Mr. Brillig looked from one of us to the other. “I—really, you came all the way over here just to ask about the show?”

“I have a ship,” I said. “Just like Captain Courageous. And I don't pay for my own fuel. So, yes, we came all the way over here. Now answer the question.”

A tenseness seized Mr. Brillig's features. He put his hands in front of him on the desk. “Ken Treme is sick.”

“By ‘sick’ you mean ‘good,’ right?” I said hopefully. Treme had played Captain Courageous since the first season of the show, and I already knew he was good, very good—as did anyone who watched the show. But I hoped the director liked stating the obvious as much as my first officer.

“I mean ill.
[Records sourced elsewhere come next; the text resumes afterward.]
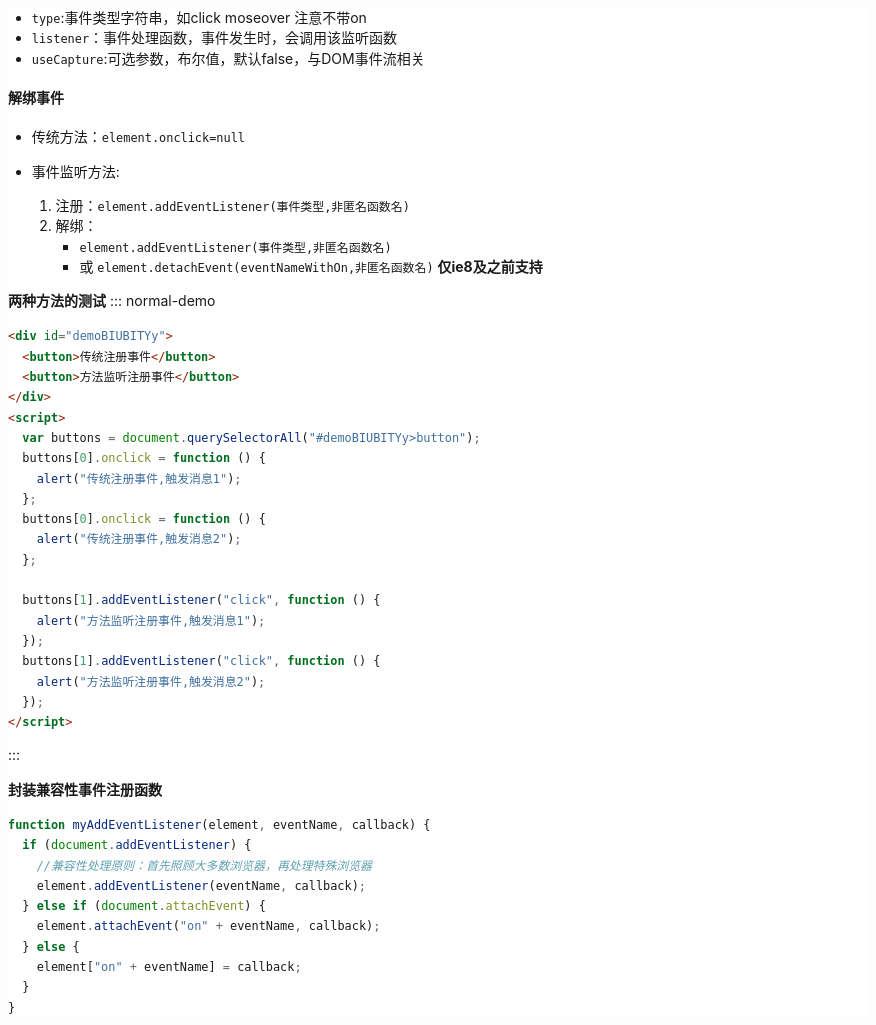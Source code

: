 - `type`:事件类型字符串，如click moseover 注意不带on
- `listener`：事件处理函数，事件发生时，会调用该监听函数
- `useCapture`:可选参数，布尔值，默认false，与DOM事件流相关

#### 解绑事件

- 传统方法：`element.onclick=null`

- 事件监听方法:
  1. 注册：`element.addEventListener(事件类型,非匿名函数名)`
  2. 解绑：
     - `element.addEventListener(事件类型,非匿名函数名)`
     - 或 `element.detachEvent(eventNameWithOn,非匿名函数名)` **仅ie8及之前支持**

**两种方法的测试**
::: normal-demo

```html
<div id="demoBIUBITYy">
  <button>传统注册事件</button>
  <button>方法监听注册事件</button>
</div>
<script>
  var buttons = document.querySelectorAll("#demoBIUBITYy>button");
  buttons[0].onclick = function () {
    alert("传统注册事件,触发消息1");
  };
  buttons[0].onclick = function () {
    alert("传统注册事件,触发消息2");
  };

  buttons[1].addEventListener("click", function () {
    alert("方法监听注册事件,触发消息1");
  });
  buttons[1].addEventListener("click", function () {
    alert("方法监听注册事件,触发消息2");
  });
</script>
```

:::

**封装兼容性事件注册函数**

```js
function myAddEventListener(element, eventName, callback) {
  if (document.addEventListener) {
    //兼容性处理原则：首先照顾大多数浏览器，再处理特殊浏览器
    element.addEventListener(eventName, callback);
  } else if (document.attachEvent) {
    element.attachEvent("on" + eventName, callback);
  } else {
    element["on" + eventName] = callback;
  }
}
```

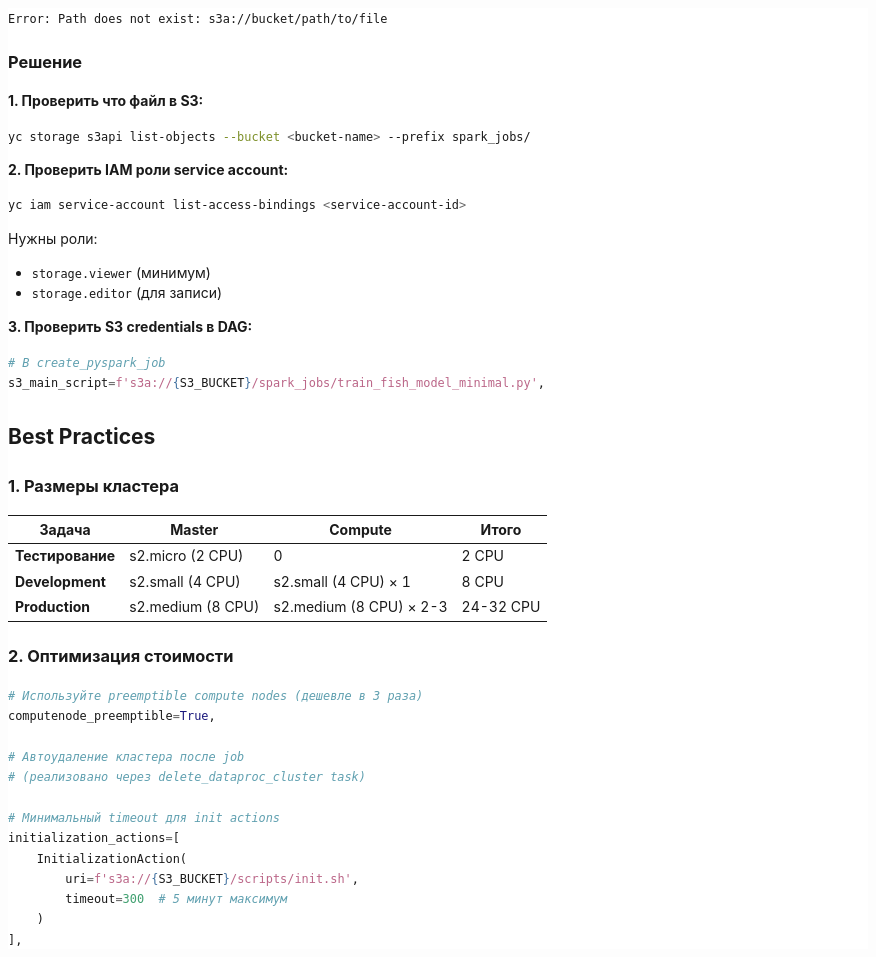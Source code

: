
 ```
Error: Path does not exist: s3a://bucket/path/to/file
```

### Решение

**1. Проверить что файл в S3:**
```bash
yc storage s3api list-objects --bucket <bucket-name> --prefix spark_jobs/
```

**2. Проверить IAM роли service account:**
```bash
yc iam service-account list-access-bindings <service-account-id>
```

Нужны роли:
- `storage.viewer` (минимум)
- `storage.editor` (для записи)

**3. Проверить S3 credentials в DAG:**
```python
# В create_pyspark_job
s3_main_script=f's3a://{S3_BUCKET}/spark_jobs/train_fish_model_minimal.py',
```

## Best Practices

### 1. Размеры кластера

| Задача | Master | Compute | Итого |
|--------|--------|---------|-------|
| **Тестирование** | s2.micro (2 CPU) | 0 | 2 CPU |
| **Development** | s2.small (4 CPU) | s2.small (4 CPU) × 1 | 8 CPU |
| **Production** | s2.medium (8 CPU) | s2.medium (8 CPU) × 2-3 | 24-32 CPU |

### 2. Оптимизация стоимости

```python
# Используйте preemptible compute nodes (дешевле в 3 раза)
computenode_preemptible=True,

# Автоудаление кластера после job
# (реализовано через delete_dataproc_cluster task)

# Минимальный timeout для init actions
initialization_actions=[
    InitializationAction(
        uri=f's3a://{S3_BUCKET}/scripts/init.sh',
        timeout=300  # 5 минут максимум
    )
],
```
Very, very ill. We keep hoping to see a change for the better, but . . . it doesn't look good.”

“That's very sad,” Winston said.

Ignoring Mr. Obvious, I said, “We wish him a quick recovery. In the meantime, you must have new material that you can release.”

“No, nothing,” Brillig said. “We've aired it all. We even stitched together a bunch of outtakes of past shows and pretended it was a drug-induced dream Captain Courageous was having.”

“Very powerful episode,” I said, turning to face Winston. “Very important message.”

“Anyway, we're done,” Brillig said. “We're empty. We don't have a single new scene with Ken in it.”

I sat up straight. “Not a single scene, you say?”

“No, not one.”

I sat back and smiled. “Perfect, then. I know just what to do.” I turned to Winston. “We're going to Eden.”

“Eden? There's nothing left there.”

"Not quite nothing,” I said. “I have a friend there who may be willing to help us out.” I stood, stuck out my hand. “Take heart,” I said to Brillig. “Things will get better. Remember—blessed are those who believe, yet have not scene.”